Principles & Priorities
Our Principles
1. Making health care more affordable for consumers, employers, and taxpayers is an economic and societal imperative.
To do this, we must address the central driver of high health care costs for the privately insured — the high prices being charged for care — by increasing choices for consumers and purchasers, and limiting anti-competitive behavior to lower prices.
2. Market failures must be directly addressed.
There is insufficient competition on price and quality in many health care markets where provider markets are highly consolidated. Dominant providers and health systems have the ability to demand high prices, and there is an imbalance in the information available to consumers.
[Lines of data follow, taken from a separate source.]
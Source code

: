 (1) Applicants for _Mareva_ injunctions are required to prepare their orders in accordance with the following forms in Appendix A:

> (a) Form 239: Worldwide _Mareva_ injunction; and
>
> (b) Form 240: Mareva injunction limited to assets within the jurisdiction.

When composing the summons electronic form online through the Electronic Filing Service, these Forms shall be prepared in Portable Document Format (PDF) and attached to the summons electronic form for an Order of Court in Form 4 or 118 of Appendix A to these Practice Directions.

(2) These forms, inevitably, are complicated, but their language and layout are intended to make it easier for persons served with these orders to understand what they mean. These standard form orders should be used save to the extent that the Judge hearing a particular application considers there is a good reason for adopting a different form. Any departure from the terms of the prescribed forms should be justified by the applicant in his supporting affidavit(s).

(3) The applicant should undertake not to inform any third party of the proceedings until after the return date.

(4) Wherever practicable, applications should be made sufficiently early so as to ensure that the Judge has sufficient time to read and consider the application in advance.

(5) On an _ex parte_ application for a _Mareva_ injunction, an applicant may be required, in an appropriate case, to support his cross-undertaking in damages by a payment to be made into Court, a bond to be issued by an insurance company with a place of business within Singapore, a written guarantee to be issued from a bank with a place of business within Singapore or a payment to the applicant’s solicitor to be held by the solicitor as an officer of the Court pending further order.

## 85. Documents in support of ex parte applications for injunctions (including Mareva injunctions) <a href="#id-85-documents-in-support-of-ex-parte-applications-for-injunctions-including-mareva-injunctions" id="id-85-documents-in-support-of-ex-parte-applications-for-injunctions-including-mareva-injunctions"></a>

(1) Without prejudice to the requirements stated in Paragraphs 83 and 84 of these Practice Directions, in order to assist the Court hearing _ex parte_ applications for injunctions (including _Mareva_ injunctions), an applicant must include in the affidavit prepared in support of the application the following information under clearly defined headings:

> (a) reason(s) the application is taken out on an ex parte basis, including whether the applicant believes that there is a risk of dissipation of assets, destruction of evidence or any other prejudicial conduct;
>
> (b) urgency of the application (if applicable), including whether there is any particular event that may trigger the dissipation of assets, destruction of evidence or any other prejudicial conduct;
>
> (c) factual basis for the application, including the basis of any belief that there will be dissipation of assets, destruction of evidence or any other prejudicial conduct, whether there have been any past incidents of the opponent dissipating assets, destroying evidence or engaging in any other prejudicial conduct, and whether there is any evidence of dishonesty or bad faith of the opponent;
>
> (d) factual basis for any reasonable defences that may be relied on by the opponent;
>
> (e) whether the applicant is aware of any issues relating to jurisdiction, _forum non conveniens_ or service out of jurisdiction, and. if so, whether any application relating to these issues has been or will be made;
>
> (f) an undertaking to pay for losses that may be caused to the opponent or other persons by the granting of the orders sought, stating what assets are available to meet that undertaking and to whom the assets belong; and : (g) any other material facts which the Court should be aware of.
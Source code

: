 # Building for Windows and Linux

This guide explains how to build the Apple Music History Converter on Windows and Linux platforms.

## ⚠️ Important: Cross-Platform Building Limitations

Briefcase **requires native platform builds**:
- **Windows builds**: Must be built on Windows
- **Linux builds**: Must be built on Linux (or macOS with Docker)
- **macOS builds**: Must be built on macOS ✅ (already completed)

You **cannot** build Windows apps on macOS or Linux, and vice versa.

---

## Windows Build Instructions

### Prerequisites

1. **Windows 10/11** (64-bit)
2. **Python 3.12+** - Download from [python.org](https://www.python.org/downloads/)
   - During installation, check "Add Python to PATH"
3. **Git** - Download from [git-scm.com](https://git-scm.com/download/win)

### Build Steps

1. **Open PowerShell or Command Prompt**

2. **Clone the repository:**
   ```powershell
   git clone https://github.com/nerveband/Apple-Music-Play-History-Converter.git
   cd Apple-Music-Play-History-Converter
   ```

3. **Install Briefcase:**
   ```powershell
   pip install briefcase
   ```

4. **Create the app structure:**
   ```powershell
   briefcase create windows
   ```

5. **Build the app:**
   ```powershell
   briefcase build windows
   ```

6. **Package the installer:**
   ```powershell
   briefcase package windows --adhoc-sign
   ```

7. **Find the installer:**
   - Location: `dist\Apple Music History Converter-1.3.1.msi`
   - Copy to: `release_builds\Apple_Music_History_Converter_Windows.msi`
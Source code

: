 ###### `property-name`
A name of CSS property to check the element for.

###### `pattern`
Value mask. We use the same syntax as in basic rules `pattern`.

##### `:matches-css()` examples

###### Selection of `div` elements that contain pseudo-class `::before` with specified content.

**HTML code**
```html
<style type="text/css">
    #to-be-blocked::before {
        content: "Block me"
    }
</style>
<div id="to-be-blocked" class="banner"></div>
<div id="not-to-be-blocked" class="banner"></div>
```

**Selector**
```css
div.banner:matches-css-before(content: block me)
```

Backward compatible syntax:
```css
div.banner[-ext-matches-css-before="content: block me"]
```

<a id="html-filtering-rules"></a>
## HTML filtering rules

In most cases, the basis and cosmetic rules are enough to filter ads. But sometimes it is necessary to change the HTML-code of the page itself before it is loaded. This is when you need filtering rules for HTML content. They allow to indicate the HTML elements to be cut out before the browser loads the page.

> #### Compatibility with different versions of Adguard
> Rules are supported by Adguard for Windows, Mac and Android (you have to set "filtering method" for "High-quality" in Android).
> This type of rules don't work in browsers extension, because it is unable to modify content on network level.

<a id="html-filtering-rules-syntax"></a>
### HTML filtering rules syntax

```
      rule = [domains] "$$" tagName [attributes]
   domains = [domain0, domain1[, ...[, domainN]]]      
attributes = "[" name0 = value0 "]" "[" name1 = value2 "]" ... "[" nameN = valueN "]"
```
It is essential that action is taken where markets have failed to restore and increase competition and to lower prices.
3. We need more complete and transparent information on pricing.
In order for families, purchasers, and policymakers to understand and fix the problem of high health care prices with common-sense solutions that work, we need more complete and transparent information on price, quality, and other aspects of our health care system.
4. We must address high health care prices in a way that directs resources where they are most needed across the health care system.
A comprehensive solution to address high health care costs must ultimately create a more accessible, equitable, and sustainable system that provides high-quality affordable care.
Our Priorities
Utilize the diverse collaborative efforts among members to raise awareness about exactly why health care prices are so high.
Promote action to protect consumers and employers from predatory health care pricing.
Advance policies that prevent providers, manufacturers and hospitals from engaging in business tactics that stifle competition that lead to higher prices.